Reactions: Thank You! 1


----------



## Foot Patrol (May 28, 2016)

Just amazing!!!

Reactions: Thank You! 1


----------



## robert flynt (May 28, 2016)

You and that artistic eye of yours!


----------



## phinds (May 28, 2016)

Fantastic, Barry. Really beautiful stuff.

Reactions: Thank You! 1


----------



## Nature Man (May 28, 2016)

Stunning, to say the least. Chuck

Reactions: Thank You! 1


----------



## David Seaba (May 29, 2016)

Outstanding!

Reactions: Thank You! 1


----------



## Mike1950 (May 29, 2016)

Beautiful work as always. Love the wood. Our bureaucrats with all their combined wisdom ban us lowly peasants from procuring such jewels from the dump. Something about liability. So again with all their combined wisdom they buried the green wood and debris. Come summer mother nature-composting -heat and spontaneous combustion created fire - a verry verrry smokey fire :Dumbasssmiley: that affected our air quality till late winter when the weather finally put it out........ Very jealous of yer dump finds.....


----------



## manbuckwal (May 29, 2016)

More beautiful pieces of artwork Barrt 
I think the back right and back left are my favs of the group

Reactions: Thank You! 1


----------



## barry richardson (May 29, 2016)

Thanks everyone! @DKMD here is a couple of close-ups of the one you mentioned, and while I'm at it, a couple of pics of what I made out of your Chinese Pistashe... the euc (w/african blackwood) is 8 tall by 9 wide overall. the bowl is 4 by 9

Reactions: Like 1 | EyeCandy! 2 | Way Cool 3


----------



## Jim Beam (May 29, 2016)

That pistache bowl is very nice. Well done.

Reactions: Thank You! 1


----------



## DKMD (May 29, 2016)

Very cool! The form on the pistache is a great way to boost the limited heartwood, and the bead at the rim is a great touch. I should have sent you more of it!

I like the euc piece a lot... What's the dark material on the burl? Natural or some kind of filler?


----------



## barry richardson (May 29, 2016)

DKMD said:


> Very cool! The form on the pistache is a great way to boost the limited heartwood, and the bead at the rim is a great touch. I should have sent you more of it!
> 
> I like the euc piece a lot... What's the dark material on the burl? Natural or some kind of filler?


Thanks! Any dark spots other that the ABW are just bark inclusions...

Reactions: Like 1


----------



## West River WoodWorks (May 29, 2016)

fantastic as always!


----------



## bench1holio (May 29, 2016)

Love them all @barry richardson but that big natural edge bowl is a killer!

Reactions: Thank You! 1


----------



## barry richardson (May 30, 2016)

Mike1950 said:


> Beautiful work as always. Love the wood. Our bureaucrats with all their combined wisdom ban us lowly peasants from procuring such jewels from the dump. Something about liability. So again with all their combined wisdom they buried the green wood and debris. Come summer mother nature-composting -heat and spontaneous combustion created fire - a verry verrry smokey fire :Dumbasssmiley: that affected our air quality till late winter when the weather finally put it out........ Very jealous of yer dump finds.....

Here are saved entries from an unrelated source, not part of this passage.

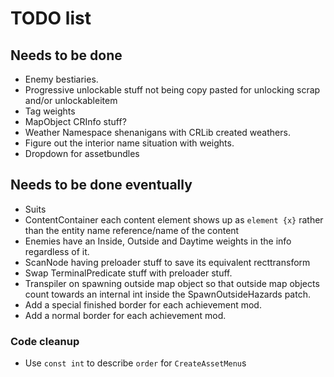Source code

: # TODO list

## Needs to be done

- Enemy bestiaries.
- Progressive unlockable stuff not being copy pasted for unlocking scrap and/or unlockableitem
- Tag weights
- MapObject CRInfo stuff?
- Weather Namespace shenanigans with CRLib created weathers.
- Figure out the interior name situation with weights.
- Dropdown for assetbundles

## Needs to be done eventually

- Suits
- ContentContainer each content element shows up as `element {x}` rather than the entity name reference/name of the content
- Enemies have an Inside, Outside and Daytime weights in the info regardless of it.
- ScanNode having preloader stuff to save its equivalent recttransform
- Swap TerminalPredicate stuff with preloader stuff.
- Transpiler on spawning outside map object so that outside map objects count towards an internal int inside the SpawnOutsideHazards patch.
- Add a special finished border for each achievement mod.
- Add a normal border for each achievement mod.

### Code cleanup
- Use `const int` to describe `order` for `CreateAssetMenu`s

Thanks Mike, they pretty much have the same bureaucracy around here, but the dump I forage at is a private business, so I don't have to deal with the BS. Corporations that clear and develop land around here create a lot of opportunities to get desert Ironwood and mesquite, but their first answer is always "no" so I never ask anymore, if I see something I want bad enough, I just go get it and take my chances. In fact today would be a perfect day to go get some DIW I spied, since it is a holiday and no one will be around. Not sure I'm up to it though, the pieces will have to be humped out over rough ground and boulders for a couple hundred yards...

Reactions: Like 2


----------